ACTIVITY:
Repeat the whole listing exactly as written.

GIVEN INFORMATION:
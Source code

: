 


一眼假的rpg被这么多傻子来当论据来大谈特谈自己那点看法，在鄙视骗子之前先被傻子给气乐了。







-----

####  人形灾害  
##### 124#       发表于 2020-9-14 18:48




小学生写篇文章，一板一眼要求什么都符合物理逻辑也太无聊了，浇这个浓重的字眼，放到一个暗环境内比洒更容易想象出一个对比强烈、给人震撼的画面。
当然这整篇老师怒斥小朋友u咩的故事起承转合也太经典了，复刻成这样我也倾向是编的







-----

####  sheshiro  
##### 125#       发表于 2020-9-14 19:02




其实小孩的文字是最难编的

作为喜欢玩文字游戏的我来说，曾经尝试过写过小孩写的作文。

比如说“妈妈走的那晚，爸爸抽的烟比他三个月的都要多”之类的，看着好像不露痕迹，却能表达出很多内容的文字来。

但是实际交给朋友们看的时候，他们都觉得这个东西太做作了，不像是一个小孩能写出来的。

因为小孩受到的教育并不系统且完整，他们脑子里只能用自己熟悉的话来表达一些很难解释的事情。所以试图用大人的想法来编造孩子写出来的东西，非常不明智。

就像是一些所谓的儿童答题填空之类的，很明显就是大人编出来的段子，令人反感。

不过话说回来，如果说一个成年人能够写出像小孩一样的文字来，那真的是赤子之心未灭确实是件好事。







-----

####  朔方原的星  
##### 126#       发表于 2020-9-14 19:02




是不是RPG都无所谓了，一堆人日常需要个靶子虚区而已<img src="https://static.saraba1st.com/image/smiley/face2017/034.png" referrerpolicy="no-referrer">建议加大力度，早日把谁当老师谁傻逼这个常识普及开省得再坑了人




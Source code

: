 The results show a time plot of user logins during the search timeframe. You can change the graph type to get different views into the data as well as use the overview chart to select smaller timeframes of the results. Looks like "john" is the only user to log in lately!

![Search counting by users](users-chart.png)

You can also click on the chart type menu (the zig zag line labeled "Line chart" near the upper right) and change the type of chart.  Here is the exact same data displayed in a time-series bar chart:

TASK OUTPUT:
Source code

: 


一眼假的rpg被这么多傻子来当论据来大谈特谈自己那点看法，在鄙视骗子之前先被傻子给气乐了。







-----

####  人形灾害  
##### 124#       发表于 2020-9-14 18:48




小学生写篇文章，一板一眼要求什么都符合物理逻辑也太无聊了，浇这个浓重的字眼，放到一个暗环境内比洒更容易想象出一个对比强烈、给人震撼的画面。
当然这整篇老师怒斥小朋友u咩的故事起承转合也太经典了，复刻成这样我也倾向是编的







-----

####  sheshiro  
##### 125#       发表于 2020-9-14 19:02




其实小孩的文字是最难编的

作为喜欢玩文字游戏的我来说，曾经尝试过写过小孩写的作文。

比如说“妈妈走的那晚，爸爸抽的烟比他三个月的都要多”之类的，看着好像不露痕迹，却能表达出很多内容的文字来。

但是实际交给朋友们看的时候，他们都觉得这个东西太做作了，不像是一个小孩能写出来的。

因为小孩受到的教育并不系统且完整，他们脑子里只能用自己熟悉的话来表达一些很难解释的事情。所以试图用大人的想法来编造孩子写出来的东西，非常不明智。

就像是一些所谓的儿童答题填空之类的，很明显就是大人编出来的段子，令人反感。

不过话说回来，如果说一个成年人能够写出像小孩一样的文字来，那真的是赤子之心未灭确实是件好事。







-----

####  朔方原的星  
##### 126#       发表于 2020-9-14 19:02




是不是RPG都无所谓了，一堆人日常需要个靶子虚区而已<img src="https://static.saraba1st.com/image/smiley/face2017/034.png" referrerpolicy="no-referrer">建议加大力度，早日把谁当老师谁傻逼这个常识普及开省得再坑了人




Source code

: The results show a time plot of user logins during the search timeframe. You can change the graph type to get different views into the data as well as use the overview chart to select smaller timeframes of the results. Looks like "john" is the only user to log in lately!

![Search counting by users](users-chart.png)

You can also click on the chart type menu (the zig zag line labeled "Line chart" near the upper right) and change the type of chart.  Here is the exact same data displayed in a time-series bar chart:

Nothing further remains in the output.